**Required work**
Collect all lines below with the string "specification".

(Data records)

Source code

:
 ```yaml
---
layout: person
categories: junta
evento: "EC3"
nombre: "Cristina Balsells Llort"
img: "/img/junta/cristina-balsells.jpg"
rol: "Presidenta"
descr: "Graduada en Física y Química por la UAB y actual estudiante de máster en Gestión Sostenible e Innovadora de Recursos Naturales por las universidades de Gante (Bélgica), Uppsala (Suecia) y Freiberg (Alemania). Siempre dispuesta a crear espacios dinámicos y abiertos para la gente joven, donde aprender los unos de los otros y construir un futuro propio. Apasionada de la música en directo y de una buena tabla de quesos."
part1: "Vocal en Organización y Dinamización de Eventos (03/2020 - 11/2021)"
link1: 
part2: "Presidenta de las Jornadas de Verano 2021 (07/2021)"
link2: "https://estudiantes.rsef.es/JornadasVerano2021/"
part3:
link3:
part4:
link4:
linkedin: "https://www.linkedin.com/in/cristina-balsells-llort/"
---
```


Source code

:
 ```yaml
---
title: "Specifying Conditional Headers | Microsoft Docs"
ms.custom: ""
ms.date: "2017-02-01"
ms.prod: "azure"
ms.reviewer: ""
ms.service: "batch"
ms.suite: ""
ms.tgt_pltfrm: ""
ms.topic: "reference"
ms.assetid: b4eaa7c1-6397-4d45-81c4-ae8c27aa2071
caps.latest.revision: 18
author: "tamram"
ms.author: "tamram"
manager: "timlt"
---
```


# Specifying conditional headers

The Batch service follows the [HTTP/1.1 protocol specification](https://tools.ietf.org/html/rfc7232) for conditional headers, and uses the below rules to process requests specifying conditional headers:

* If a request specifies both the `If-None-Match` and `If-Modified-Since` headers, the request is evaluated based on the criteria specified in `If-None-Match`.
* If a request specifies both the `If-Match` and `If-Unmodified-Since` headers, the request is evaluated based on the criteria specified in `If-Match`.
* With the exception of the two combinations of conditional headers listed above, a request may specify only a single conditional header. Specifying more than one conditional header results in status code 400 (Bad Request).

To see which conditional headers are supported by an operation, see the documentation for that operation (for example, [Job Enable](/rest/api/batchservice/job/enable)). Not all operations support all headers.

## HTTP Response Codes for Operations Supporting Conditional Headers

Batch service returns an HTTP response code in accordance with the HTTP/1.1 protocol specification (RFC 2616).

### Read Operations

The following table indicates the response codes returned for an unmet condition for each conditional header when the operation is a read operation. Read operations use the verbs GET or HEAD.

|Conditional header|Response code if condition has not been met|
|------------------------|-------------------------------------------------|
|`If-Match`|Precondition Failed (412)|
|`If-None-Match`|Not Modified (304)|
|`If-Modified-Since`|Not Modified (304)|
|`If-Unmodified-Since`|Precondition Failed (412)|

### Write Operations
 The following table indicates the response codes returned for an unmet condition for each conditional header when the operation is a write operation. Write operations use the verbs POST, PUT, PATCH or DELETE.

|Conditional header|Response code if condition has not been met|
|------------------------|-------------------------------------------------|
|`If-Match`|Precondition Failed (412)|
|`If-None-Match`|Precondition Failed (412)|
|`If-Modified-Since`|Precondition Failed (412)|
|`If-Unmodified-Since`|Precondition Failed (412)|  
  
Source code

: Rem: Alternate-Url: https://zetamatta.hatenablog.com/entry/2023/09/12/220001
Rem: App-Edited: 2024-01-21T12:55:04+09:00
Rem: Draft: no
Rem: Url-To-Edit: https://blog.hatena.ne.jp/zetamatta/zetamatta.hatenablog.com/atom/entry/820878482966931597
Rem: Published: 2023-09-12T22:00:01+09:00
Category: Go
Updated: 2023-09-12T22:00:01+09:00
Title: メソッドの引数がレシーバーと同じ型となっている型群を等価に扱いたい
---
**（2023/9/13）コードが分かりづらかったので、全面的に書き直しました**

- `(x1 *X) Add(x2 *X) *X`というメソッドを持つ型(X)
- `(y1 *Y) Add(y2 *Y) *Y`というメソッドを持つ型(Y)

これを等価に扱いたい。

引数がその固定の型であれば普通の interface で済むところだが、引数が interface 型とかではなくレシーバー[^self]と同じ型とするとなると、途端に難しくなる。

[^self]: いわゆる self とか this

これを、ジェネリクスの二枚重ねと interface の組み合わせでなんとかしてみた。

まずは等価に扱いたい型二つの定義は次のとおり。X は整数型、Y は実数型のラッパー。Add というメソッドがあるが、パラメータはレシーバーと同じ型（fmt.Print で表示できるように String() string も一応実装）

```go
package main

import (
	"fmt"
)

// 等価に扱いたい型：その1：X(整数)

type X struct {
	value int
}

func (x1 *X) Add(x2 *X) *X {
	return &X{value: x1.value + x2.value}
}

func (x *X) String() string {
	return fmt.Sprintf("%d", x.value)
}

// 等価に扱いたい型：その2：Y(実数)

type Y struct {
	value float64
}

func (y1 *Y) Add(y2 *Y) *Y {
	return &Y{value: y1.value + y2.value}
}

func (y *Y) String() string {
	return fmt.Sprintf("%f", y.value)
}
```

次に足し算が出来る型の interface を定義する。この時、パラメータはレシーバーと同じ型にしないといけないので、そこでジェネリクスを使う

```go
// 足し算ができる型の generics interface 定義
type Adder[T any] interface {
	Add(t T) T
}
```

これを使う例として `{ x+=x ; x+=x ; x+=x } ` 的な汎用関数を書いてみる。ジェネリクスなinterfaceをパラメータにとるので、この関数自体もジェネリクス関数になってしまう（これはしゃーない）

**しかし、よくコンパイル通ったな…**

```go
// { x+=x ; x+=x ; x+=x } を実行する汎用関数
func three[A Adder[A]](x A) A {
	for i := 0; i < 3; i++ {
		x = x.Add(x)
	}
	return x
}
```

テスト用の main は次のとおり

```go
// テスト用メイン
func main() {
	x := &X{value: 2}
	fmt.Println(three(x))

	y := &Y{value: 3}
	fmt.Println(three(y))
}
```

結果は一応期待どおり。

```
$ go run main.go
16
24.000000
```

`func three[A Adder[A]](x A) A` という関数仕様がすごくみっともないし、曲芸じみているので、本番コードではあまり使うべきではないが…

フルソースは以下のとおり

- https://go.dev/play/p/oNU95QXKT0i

(End Data records)

**Response area**
The Batch service follows the [HTTP/1.1 protocol specification](https://tools.ietf.org/html/rfc7232) for conditional headers, and uses the below rules to process requests specifying conditional headers:
Batch service returns an HTTP response code in accordance with the HTTP/1.1 protocol specification (RFC 2616).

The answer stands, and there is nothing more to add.